Every Sunday night, Golf.com conducts an e-mail roundtable with writers from Sports Illustrated and Golf Magazine. Check in every week for the unfiltered opinions of our writers and editors and join the conversation in the comments section below.
1. Rory McIlroy tied the low score of the tournament at the Shell Houston Open with a 7-under 65 on Sunday and was already in Augusta before the tournament finished. Does this momentum make him your new Masters favorite, if he wasn't already?
Jeff Ritter, senior editor, Sports Illustrated Golf Group (@Jeff_Ritter): Rory was my pick to win before and remains so today. He's playing well, is due for a win, and has demonstrated that he can handle the course (for three rounds, anyway). The stars are aligned, but somehow there are still a few seats left here on the bandwagon. Anybody else want on?
Michael Bamberger, senior writer, Sports Illustrated: Picking a pre-tournament favorite has all the weight of a large cotton candy. Yes, Rory's got a good shot. I like Angel Cabrera, Patrick Reed and Charl Schwartzel better. I'm not even going to bring up Fred.
Joe Passov, senior editor, Golf Magazine (@joepassov): It's really great to have Rory back in the mix. Yet he's not really topping the leaderboard much, is he? Good stuff at the Honda (sort of), and a great win late last year in Australia, but he hasn't done enough to make him my favorite -- not even close. Jason Day, even with his injuries, has been better in that same period and has a stellar Masters record, and Adam Scott is in the same boat. Rory's in my Top 10 contenders for the week, but not my top three.
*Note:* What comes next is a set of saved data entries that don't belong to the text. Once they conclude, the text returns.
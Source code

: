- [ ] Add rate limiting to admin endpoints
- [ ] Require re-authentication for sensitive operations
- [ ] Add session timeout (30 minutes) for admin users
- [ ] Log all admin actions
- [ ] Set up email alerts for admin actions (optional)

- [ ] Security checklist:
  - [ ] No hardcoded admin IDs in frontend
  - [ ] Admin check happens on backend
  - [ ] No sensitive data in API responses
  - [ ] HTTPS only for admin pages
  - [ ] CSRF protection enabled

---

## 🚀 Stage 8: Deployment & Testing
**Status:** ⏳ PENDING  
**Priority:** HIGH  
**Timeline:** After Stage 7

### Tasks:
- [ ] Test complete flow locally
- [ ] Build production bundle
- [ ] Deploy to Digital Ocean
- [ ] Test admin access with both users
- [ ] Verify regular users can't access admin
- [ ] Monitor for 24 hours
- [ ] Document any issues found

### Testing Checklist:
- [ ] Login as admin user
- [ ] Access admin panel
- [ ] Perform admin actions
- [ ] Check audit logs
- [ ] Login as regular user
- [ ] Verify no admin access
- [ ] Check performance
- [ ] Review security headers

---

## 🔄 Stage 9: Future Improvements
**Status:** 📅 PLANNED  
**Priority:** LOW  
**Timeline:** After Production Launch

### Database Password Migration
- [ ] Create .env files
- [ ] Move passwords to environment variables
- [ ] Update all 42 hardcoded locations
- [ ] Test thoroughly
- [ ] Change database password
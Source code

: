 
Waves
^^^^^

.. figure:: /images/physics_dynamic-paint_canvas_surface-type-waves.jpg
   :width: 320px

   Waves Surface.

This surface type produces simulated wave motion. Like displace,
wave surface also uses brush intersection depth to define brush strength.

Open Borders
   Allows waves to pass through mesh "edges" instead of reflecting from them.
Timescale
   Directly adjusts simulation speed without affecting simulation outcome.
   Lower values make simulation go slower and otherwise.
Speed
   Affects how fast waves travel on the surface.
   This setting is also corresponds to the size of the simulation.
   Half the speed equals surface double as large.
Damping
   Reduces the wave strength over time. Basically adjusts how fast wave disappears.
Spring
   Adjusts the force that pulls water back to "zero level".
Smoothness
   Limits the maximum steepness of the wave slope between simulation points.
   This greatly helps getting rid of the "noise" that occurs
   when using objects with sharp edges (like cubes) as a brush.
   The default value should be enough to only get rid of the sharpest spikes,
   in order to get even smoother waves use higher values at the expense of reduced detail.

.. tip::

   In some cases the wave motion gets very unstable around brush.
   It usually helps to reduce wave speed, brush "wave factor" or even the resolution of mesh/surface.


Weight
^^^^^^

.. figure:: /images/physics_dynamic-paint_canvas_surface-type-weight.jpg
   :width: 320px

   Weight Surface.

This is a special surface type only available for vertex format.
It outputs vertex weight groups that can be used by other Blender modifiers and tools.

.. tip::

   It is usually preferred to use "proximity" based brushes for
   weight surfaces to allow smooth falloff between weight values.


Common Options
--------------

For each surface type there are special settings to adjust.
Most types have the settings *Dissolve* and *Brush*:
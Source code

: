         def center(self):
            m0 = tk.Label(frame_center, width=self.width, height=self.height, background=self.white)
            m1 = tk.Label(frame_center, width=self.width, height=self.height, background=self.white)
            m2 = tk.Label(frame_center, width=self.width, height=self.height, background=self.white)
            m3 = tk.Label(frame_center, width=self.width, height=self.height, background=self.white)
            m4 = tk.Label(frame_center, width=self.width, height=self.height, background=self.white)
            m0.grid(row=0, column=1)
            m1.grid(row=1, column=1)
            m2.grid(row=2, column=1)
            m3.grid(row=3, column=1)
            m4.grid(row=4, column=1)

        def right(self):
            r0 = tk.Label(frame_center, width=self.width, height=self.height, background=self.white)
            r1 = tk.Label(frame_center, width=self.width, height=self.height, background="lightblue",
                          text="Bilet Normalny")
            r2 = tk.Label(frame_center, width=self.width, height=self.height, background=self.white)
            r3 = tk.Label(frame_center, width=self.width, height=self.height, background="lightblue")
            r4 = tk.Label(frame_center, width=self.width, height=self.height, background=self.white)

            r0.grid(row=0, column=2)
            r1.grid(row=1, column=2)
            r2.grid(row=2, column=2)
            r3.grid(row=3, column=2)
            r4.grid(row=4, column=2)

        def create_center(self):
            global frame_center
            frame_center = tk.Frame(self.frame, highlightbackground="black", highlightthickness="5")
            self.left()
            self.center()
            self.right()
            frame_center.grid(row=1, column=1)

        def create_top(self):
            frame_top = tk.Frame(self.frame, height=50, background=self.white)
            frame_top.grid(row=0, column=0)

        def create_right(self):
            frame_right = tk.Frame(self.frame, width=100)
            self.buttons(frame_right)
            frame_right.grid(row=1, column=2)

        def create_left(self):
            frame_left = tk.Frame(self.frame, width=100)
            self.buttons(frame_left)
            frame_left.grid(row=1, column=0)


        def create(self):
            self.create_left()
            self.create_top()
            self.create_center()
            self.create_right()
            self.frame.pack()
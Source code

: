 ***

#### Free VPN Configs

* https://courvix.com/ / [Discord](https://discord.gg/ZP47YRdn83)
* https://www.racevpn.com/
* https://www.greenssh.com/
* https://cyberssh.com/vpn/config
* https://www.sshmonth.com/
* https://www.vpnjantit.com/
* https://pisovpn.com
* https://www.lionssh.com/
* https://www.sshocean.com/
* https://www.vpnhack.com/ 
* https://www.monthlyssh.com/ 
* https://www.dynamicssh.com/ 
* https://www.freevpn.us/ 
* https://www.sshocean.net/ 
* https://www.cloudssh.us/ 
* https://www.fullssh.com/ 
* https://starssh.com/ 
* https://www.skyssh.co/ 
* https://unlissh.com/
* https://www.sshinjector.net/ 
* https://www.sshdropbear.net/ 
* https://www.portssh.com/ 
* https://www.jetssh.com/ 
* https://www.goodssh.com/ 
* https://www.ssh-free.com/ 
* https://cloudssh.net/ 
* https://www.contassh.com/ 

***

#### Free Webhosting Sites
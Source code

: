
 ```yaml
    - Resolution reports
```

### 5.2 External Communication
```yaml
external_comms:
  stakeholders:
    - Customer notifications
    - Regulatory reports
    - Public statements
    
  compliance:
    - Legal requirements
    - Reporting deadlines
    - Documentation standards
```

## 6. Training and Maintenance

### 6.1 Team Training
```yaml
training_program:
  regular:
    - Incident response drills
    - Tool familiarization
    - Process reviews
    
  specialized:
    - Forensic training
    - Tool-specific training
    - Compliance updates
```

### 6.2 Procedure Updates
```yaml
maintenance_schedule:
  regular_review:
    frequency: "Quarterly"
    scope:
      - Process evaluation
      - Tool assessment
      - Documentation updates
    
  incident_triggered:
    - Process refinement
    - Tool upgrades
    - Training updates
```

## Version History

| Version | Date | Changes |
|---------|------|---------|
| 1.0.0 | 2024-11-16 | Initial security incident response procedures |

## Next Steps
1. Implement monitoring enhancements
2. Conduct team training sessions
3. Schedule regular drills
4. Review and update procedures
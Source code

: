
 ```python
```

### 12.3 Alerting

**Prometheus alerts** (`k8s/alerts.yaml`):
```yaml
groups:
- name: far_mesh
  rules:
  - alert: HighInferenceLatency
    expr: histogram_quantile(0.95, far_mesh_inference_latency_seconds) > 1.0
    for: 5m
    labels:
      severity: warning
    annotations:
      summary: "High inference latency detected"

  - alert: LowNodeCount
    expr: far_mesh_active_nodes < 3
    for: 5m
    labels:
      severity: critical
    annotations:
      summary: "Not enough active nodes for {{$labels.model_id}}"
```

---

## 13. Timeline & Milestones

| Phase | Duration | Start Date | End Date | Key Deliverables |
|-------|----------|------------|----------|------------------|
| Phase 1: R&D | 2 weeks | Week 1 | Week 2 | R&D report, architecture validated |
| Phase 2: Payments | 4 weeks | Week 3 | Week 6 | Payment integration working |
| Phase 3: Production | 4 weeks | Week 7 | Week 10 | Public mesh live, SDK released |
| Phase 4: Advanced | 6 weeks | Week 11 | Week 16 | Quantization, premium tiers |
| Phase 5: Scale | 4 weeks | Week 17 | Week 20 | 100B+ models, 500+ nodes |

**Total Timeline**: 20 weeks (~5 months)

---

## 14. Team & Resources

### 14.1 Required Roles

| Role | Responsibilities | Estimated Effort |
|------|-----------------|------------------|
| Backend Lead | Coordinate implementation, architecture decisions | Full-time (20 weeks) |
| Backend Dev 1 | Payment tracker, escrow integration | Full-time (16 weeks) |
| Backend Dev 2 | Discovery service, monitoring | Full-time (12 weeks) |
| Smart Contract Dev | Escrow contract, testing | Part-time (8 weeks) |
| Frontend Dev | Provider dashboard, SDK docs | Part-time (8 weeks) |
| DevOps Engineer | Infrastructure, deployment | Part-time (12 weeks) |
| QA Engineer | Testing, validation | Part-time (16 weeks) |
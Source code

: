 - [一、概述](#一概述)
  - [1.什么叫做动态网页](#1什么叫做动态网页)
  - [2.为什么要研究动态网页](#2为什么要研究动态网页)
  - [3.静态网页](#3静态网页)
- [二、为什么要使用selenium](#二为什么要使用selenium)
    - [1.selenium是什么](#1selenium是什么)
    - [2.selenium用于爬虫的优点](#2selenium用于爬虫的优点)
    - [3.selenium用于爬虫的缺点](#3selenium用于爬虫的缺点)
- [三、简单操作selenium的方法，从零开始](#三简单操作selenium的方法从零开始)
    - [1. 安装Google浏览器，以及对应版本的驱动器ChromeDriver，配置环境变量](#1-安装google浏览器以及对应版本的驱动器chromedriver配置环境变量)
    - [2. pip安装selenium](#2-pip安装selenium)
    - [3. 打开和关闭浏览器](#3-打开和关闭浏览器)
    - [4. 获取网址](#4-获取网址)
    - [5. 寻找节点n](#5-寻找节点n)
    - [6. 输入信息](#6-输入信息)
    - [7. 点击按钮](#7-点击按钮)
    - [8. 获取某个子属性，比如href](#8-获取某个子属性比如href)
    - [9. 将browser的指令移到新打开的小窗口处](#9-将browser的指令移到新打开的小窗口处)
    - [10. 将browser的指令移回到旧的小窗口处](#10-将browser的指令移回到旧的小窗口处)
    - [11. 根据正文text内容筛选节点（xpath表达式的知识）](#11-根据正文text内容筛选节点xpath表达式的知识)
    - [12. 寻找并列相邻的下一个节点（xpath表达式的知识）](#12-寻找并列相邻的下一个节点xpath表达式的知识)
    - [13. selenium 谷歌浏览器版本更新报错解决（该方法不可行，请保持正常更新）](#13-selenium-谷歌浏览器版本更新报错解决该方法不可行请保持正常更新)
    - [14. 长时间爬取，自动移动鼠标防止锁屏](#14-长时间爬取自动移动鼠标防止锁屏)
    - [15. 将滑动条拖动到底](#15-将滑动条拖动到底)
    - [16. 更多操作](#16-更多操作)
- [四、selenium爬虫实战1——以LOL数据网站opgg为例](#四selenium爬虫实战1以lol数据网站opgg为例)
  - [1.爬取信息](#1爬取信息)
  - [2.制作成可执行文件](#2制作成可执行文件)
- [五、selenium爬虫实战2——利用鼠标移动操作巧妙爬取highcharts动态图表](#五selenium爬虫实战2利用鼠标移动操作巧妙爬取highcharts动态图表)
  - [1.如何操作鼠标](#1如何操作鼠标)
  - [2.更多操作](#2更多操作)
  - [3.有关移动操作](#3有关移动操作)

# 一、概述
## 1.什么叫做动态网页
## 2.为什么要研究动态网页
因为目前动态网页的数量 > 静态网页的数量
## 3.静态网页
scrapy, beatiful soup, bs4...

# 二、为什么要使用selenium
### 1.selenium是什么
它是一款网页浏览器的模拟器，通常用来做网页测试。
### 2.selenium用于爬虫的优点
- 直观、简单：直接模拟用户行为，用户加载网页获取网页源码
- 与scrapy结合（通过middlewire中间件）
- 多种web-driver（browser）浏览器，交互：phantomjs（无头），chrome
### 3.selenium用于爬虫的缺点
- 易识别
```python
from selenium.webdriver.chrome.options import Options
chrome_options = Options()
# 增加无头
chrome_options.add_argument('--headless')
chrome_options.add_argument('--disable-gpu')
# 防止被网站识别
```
Eamon Lynch, managing editor, Golf.com (@eamonlynch): One swallow doesn't make a spring, and a 65 in Houston doesn't count for an awful lot in Augusta. But it sure beats an 85. McIlroy was my pick for the week and remains so.
Cameron Morfit, senior writer, Golf Magazine (@CameronMorfit): I'd say he's as much of a favorite as most, but this year we're going to see a strong run made by one or more of the more recent jacket winners. I'm thinking Phil, Bubba, Charl, Zach, players like that. Guys have actually gotten it done.
Gary Van Sickle, senior writer, Sports Illustrated (@GaryVanSickle): Rory was a Masters favorite by default already, wasn't he? Now he looks like the guy to beat, maybe by default. Would I bet on the Aussies? No. Would I bet on Rory? Definitely.
Josh Sens, contributing writer, Golf Magazine (@JoshSens): Two words: Lee Westwood. Okay, a few more words. I know he struggles with his short game and has a special talent for shooting himself in the foot, but now that he's finally out of the conversation … when you least expect it, in other words.
2. What are the odds that Houston Open winner Matt Jones gets back-to-back wins by claiming a green jacket at Augusta?
BAMBERGER: Not better than 1 in 100. He has a slightly better chance than Sandy Lyle but his odds are not as good as Bernhard Langer's. I'm not going to even bring up Fred.
LYNCH: The odds are stacked against first-timers winning at Augusta National, there having been just one such champion since 1935. Plus, Jones has only ever finished one major championship in his career, though I suppose that at least puts him one up on Patrick Reed.
GODICH: We'll have an Aussie winner, but it won't be Jones. He and Bowditch will just be happy to be there (in other words, they won't be around for the weekend.) Scott will contend, but in the end he'll be slipping the green jacket over the shoulders of countryman Jason Day.
MORFIT: The odds that Jones wins at Augusta in his first look, a week after finally breaking through for his first Tour win, are better than Greg Norman's odds of winning. But perhaps not by much.
PASSOV: The odds of Matt Jones winning the Masters are slim, though perhaps they're better than what they must have been for him to drain a 46-foot birdie putt on one of the Tour's hardest closers, then dunk a chip-shot for birdie on the same hole to win his first PGA Tour event -- against a Top 10 player, no less. Yes, I'm picking an Australian to win the Masters with four letters in his first name, five in his last, but it's not Matt Jones, it's Adam Scott.
SENS: Vegas currently has him at 100 to 1, which means his true odds of winning are probably closer to 500 to 1. And I'm still not sure I'd take him at that number.
VAN SICKLE: I think those odds are pretty long, mate. I'm not taking that bet. Matt Jones fits the Aussie stereotype of great ball striker, so-so putter. When a guy like that gets hot with the putter, as Adam Scott did when he led the field in putting during last year's Masters, it can be lights out. Two weeks in a row anywhere is a stretch. When the second one is the Masters, well, I'd be dumbfounded.